As a matter of fact, he would qualify for two national teams, since he was awarded French citizenship by decree of the National Assembly on 26 August 1792, for his merits as a herald of liberty. This happened six years after the publication of his ‘Ode to Joy’, which Beethoven immortalised a quarter century later.
It is strange that Europe should have made of an emphatic ode to joy its official anthem. ‘Europe’ and ‘joy’, in these troubled days the connection is far from obvious. Will football and its big quadrennial continental party bring some joyfulness back into the morose setting?
It will not be easy. The host country, for one, seems to be poised towards ‘the final struggle’ rather than ‘the spark of the Gods’ sung by Schiller.
And yet, social sciences research, at its most rigorous, comes to the conclusion that, as disturbingly trivial as it may sound, football is joy. More precisely: it’s a wonderful pretext for being joyful.
According to the photos taken during the innovative field work carried out by the Loughborough team under Borja García with supporters from several European countries, football is not so much about watching football, but about exchanging smiles and taking group selfies, with both close friends and unknown foreigners.
Football is first and foremost about social bonds. These bonds can take different forms: sometimes they can be sometimes slightly masochistic – nothing equals the sweet-sour joy of mourning together a painful defeat. Very often they easily cross borders of all kinds, precisely because no developed linguistic competence is necessary. And because no real football fan, as our research has shown, never ever seems to get tired of talking about his passion.
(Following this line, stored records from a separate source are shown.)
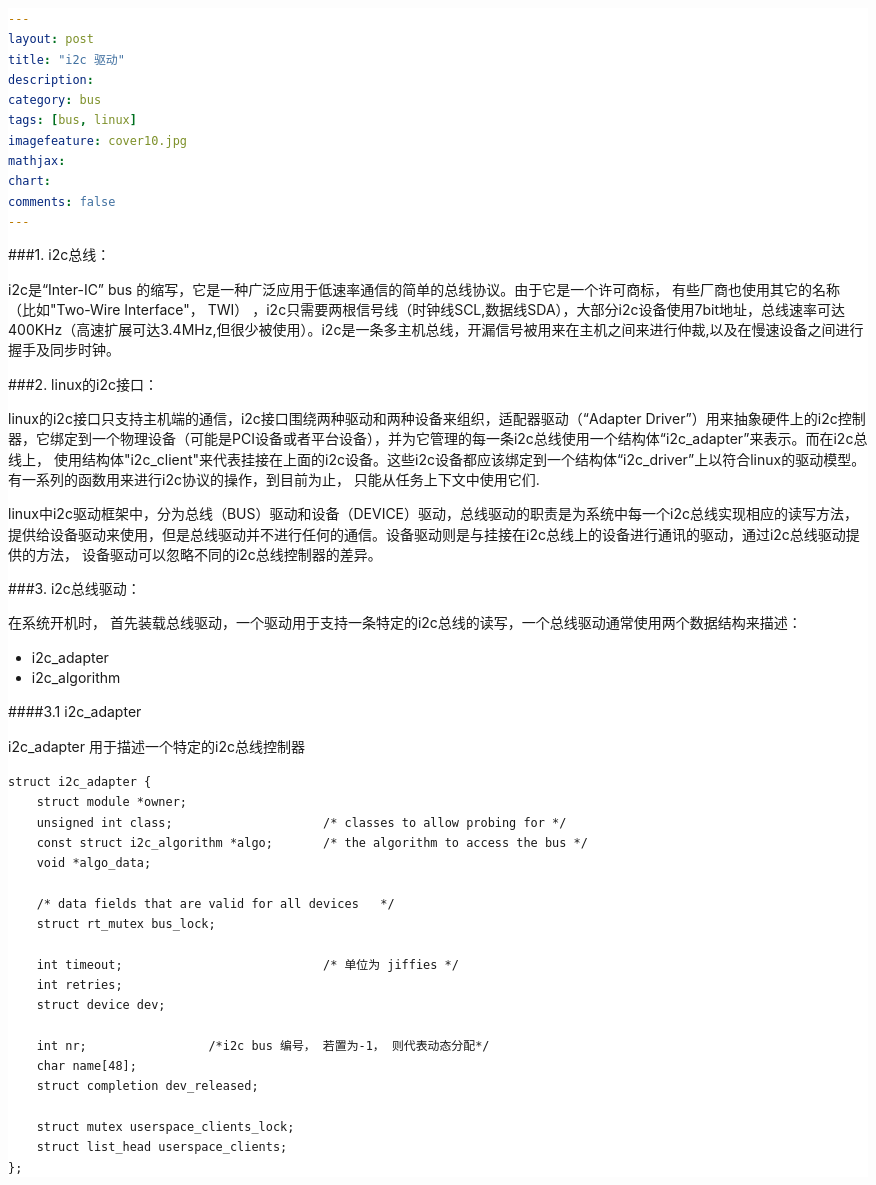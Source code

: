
 ```yaml
---
layout: post
title: "i2c 驱动"
description:
category: bus
tags: [bus, linux]
imagefeature: cover10.jpg
mathjax: 
chart:
comments: false
---
```


###1. i2c总线：
  
i2c是“Inter-IC” bus 的缩写，它是一种广泛应用于低速率通信的简单的总线协议。由于它是一个许可商标， 有些厂商也使用其它的名称（比如"Two-Wire Interface"， TWI） ，i2c只需要两根信号线（时钟线SCL,数据线SDA），大部分i2c设备使用7bit地址，总线速率可达400KHz（高速扩展可达3.4MHz,但很少被使用）。i2c是一条多主机总线，开漏信号被用来在主机之间来进行仲裁,以及在慢速设备之间进行握手及同步时钟。

###2. linux的i2c接口：
  
linux的i2c接口只支持主机端的通信，i2c接口围绕两种驱动和两种设备来组织，适配器驱动（“Adapter Driver”）用来抽象硬件上的i2c控制器，它绑定到一个物理设备（可能是PCI设备或者平台设备），并为它管理的每一条i2c总线使用一个结构体“i2c_adapter”来表示。而在i2c总线上， 使用结构体"i2c_client"来代表挂接在上面的i2c设备。这些i2c设备都应该绑定到一个结构体“i2c_driver”上以符合linux的驱动模型。有一系列的函数用来进行i2c协议的操作，到目前为止， 只能从任务上下文中使用它们.

linux中i2c驱动框架中，分为总线（BUS）驱动和设备（DEVICE）驱动，总线驱动的职责是为系统中每一个i2c总线实现相应的读写方法，提供给设备驱动来使用，但是总线驱动并不进行任何的通信。设备驱动则是与挂接在i2c总线上的设备进行通讯的驱动，通过i2c总线驱动提供的方法， 设备驱动可以忽略不同的i2c总线控制器的差异。

###3. i2c总线驱动：  
  
在系统开机时， 首先装载总线驱动，一个驱动用于支持一条特定的i2c总线的读写，一个总线驱动通常使用两个数据结构来描述：

+ i2c_adapter
+ i2c_algorithm
  
####3.1 i2c_adapter

i2c_adapter 用于描述一个特定的i2c总线控制器

	struct i2c_adapter {
		struct module *owner;
		unsigned int class;               		/* classes to allow probing for */
		const struct i2c_algorithm *algo; 		/* the algorithm to access the bus */
		void *algo_data;

		/* data fields that are valid for all devices   */
		struct rt_mutex bus_lock;

		int timeout;                    		/* 单位为 jiffies */
		int retries;
		struct device dev;

		int nr;					/*i2c bus 编号， 若置为-1， 则代表动态分配*/
		char name[48];
		struct completion dev_released;

		struct mutex userspace_clients_lock;
		struct list_head userspace_clients;
	};
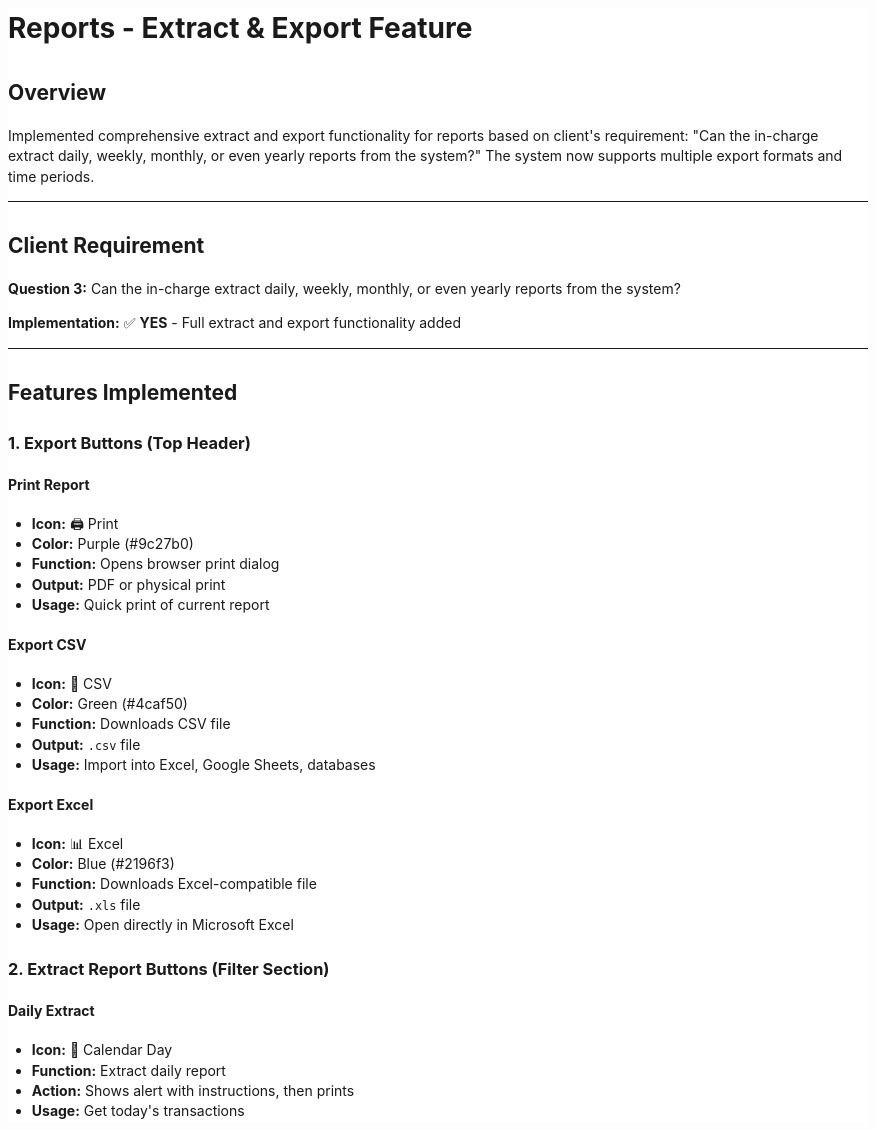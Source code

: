 # Reports - Extract & Export Feature

## Overview
Implemented comprehensive extract and export functionality for reports based on client's requirement: "Can the in-charge extract daily, weekly, monthly, or even yearly reports from the system?" The system now supports multiple export formats and time periods.

---

## Client Requirement

**Question 3:** Can the in-charge extract daily, weekly, monthly, or even yearly reports from the system?

**Implementation:** ✅ **YES** - Full extract and export functionality added

---

## Features Implemented

### **1. Export Buttons (Top Header)**

#### **Print Report**
- **Icon:** 🖨️ Print
- **Color:** Purple (#9c27b0)
- **Function:** Opens browser print dialog
- **Output:** PDF or physical print
- **Usage:** Quick print of current report

#### **Export CSV**
- **Icon:** 📄 CSV
- **Color:** Green (#4caf50)
- **Function:** Downloads CSV file
- **Output:** `.csv` file
- **Usage:** Import into Excel, Google Sheets, databases

#### **Export Excel**
- **Icon:** 📊 Excel
- **Color:** Blue (#2196f3)
- **Function:** Downloads Excel-compatible file
- **Output:** `.xls` file
- **Usage:** Open directly in Microsoft Excel

### **2. Extract Report Buttons (Filter Section)**

#### **Daily Extract**
- **Icon:** 📅 Calendar Day
- **Function:** Extract daily report
- **Action:** Shows alert with instructions, then prints
- **Usage:** Get today's transactions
Of course, the capacity of football to bring joy, has long been noticed by politicians. That’s why they unfailingly support their national federations in their bids for hosting mega-events. 20 years ago, after ‘thirty years of hurt’ and 200 years since Schiller’s poem, English spin-doctors turned simple ‘joy’ into the politically relevant ‘feel-good factor’.
But organised joy ordered from above is superficial and ephemeral. The deep and sustainable joy is the one that is encapsulated in the souvenir of the smiles exchanges, like those in the pictures of our research guinea pigs. Or in the feeling of having been momentarily absorbed in a solidary community before returning to one’s ordinary individualist life.
This kind of joy happily ignored the national borders everybody seems to be talking about in Europe these days. Friedrich Schiller lucidly observed that it had the capacity ‘to unite again what customs have strictly divided’ and that under its ‘gentle wing’, all humans became ‘brothers again’.
Football as a little break of unifying joy in a strictly divided Europe? I’m not asking for more. Sincere thanks in advance.